§ **EXERCISE DIRECTIONS**
Filter out every line below that lacks "names", and copy the rest.

§ **MATERIAL FOR THIS TASK**

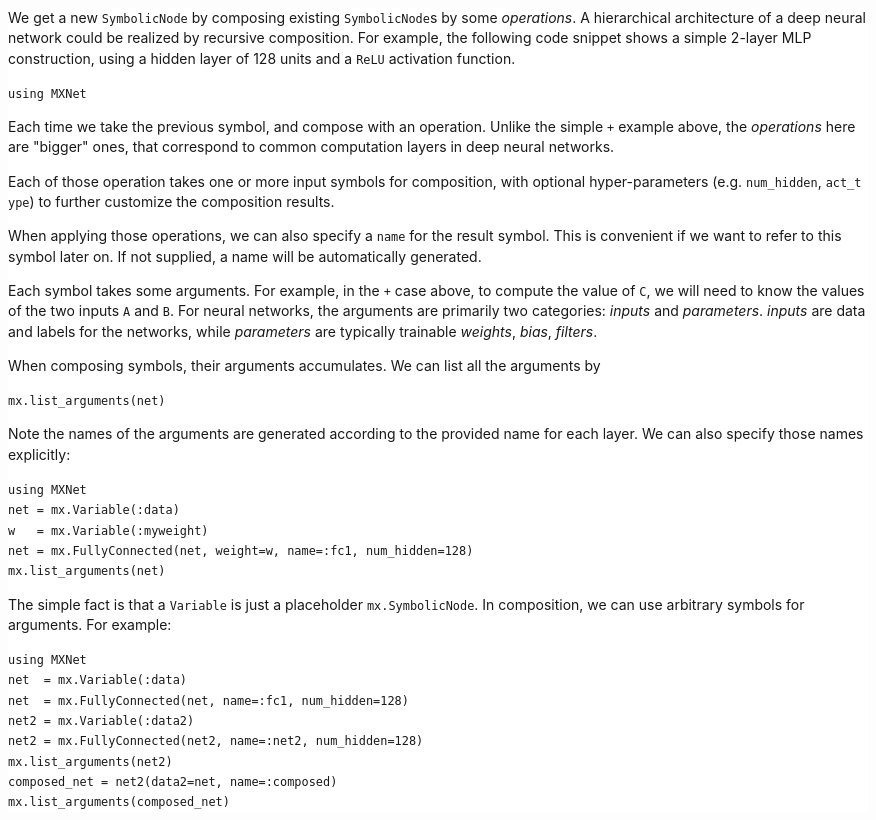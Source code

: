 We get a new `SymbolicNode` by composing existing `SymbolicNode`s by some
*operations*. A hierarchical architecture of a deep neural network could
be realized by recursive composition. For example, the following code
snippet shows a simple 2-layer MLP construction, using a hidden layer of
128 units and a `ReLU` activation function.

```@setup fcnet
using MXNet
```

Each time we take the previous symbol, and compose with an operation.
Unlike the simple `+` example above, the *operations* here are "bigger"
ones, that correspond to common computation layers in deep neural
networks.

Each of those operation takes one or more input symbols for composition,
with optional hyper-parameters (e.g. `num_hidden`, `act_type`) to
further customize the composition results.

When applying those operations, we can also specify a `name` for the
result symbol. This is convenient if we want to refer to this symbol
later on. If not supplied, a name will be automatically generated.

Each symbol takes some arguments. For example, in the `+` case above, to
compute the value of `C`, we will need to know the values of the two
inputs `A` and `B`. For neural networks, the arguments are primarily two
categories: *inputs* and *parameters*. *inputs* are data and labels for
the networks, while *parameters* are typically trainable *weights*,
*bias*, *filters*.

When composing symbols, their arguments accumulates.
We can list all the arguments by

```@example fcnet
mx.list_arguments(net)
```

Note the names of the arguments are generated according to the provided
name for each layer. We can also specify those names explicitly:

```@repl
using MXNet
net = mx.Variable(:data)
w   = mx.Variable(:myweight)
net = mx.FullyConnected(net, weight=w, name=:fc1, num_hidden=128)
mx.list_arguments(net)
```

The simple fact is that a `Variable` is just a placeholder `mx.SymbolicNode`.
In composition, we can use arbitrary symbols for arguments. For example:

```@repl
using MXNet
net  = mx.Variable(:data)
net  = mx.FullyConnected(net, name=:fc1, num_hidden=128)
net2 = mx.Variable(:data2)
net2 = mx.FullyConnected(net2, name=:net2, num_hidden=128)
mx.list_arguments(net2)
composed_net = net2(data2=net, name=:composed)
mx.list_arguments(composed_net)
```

§ **RESULT FOR THIS EXERCISE**
Note the names of the arguments are generated according to the provided
name for each layer. We can also specify those names explicitly:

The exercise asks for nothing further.